TASK
Scan the entries for "moeurs". Every line that holds it is to be copied.

Source data
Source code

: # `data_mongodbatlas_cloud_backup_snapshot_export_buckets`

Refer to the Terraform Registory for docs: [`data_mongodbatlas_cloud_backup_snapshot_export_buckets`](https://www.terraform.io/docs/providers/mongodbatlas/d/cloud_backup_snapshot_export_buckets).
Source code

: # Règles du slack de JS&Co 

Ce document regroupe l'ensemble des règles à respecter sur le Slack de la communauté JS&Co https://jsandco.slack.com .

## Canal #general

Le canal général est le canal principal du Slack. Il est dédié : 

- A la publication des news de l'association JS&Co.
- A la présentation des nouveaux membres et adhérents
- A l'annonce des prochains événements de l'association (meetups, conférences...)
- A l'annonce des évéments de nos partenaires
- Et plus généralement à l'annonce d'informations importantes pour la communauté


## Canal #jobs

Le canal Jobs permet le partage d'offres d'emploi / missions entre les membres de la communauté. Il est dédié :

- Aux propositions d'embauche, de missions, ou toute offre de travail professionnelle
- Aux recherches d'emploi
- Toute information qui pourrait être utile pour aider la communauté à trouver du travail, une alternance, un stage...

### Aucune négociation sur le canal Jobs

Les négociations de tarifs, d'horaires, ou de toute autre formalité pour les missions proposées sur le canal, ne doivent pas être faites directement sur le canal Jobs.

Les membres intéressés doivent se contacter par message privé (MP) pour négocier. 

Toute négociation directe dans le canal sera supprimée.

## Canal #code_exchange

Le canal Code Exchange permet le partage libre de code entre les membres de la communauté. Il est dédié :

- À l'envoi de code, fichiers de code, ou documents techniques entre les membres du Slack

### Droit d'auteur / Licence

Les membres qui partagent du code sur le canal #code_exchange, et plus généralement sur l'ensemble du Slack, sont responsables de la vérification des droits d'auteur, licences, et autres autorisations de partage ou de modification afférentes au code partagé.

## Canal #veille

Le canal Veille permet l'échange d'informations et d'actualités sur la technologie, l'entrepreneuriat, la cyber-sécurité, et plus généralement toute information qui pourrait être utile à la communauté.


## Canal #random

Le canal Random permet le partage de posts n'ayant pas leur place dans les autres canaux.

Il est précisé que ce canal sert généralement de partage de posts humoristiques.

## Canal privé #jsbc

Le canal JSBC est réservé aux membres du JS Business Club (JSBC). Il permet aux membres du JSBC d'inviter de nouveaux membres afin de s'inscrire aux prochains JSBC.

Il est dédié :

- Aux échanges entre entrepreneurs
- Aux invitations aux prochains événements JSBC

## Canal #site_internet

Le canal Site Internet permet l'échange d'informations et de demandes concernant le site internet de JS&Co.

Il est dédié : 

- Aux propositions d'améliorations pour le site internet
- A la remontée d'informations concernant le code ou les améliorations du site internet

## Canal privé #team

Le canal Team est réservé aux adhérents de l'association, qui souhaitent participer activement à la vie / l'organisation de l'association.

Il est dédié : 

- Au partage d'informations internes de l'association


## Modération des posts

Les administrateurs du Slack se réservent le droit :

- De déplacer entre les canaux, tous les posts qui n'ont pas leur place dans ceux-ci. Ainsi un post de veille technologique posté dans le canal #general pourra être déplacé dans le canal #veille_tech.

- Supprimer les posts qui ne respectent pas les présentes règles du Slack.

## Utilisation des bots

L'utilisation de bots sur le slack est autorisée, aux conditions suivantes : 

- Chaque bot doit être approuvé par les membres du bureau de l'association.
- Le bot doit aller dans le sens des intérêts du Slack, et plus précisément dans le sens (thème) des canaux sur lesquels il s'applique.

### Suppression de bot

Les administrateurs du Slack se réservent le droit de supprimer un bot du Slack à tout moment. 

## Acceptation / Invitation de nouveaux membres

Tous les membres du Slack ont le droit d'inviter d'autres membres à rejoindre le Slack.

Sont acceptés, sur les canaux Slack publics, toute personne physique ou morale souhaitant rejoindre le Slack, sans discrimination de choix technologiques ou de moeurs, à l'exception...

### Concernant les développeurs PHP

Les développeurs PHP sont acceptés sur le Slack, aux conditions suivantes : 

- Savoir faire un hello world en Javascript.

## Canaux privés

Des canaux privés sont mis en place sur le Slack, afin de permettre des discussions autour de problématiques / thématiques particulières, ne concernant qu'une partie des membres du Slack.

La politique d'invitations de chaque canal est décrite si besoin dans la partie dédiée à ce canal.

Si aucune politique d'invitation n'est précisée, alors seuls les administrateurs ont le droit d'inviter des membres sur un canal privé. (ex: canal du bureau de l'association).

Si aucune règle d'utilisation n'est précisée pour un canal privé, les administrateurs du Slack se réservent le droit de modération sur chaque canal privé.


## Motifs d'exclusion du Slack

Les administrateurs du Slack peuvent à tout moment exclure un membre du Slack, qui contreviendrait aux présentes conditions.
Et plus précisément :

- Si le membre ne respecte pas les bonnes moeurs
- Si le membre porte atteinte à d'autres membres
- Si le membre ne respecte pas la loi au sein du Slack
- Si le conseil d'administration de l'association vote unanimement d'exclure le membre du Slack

RESPONSE BOX
Sont acceptés, sur les canaux Slack publics, toute personne physique ou morale souhaitant rejoindre le Slack, sans discrimination de choix technologiques ou de moeurs, à l'exception...
- Si le membre ne respecte pas les bonnes moeurs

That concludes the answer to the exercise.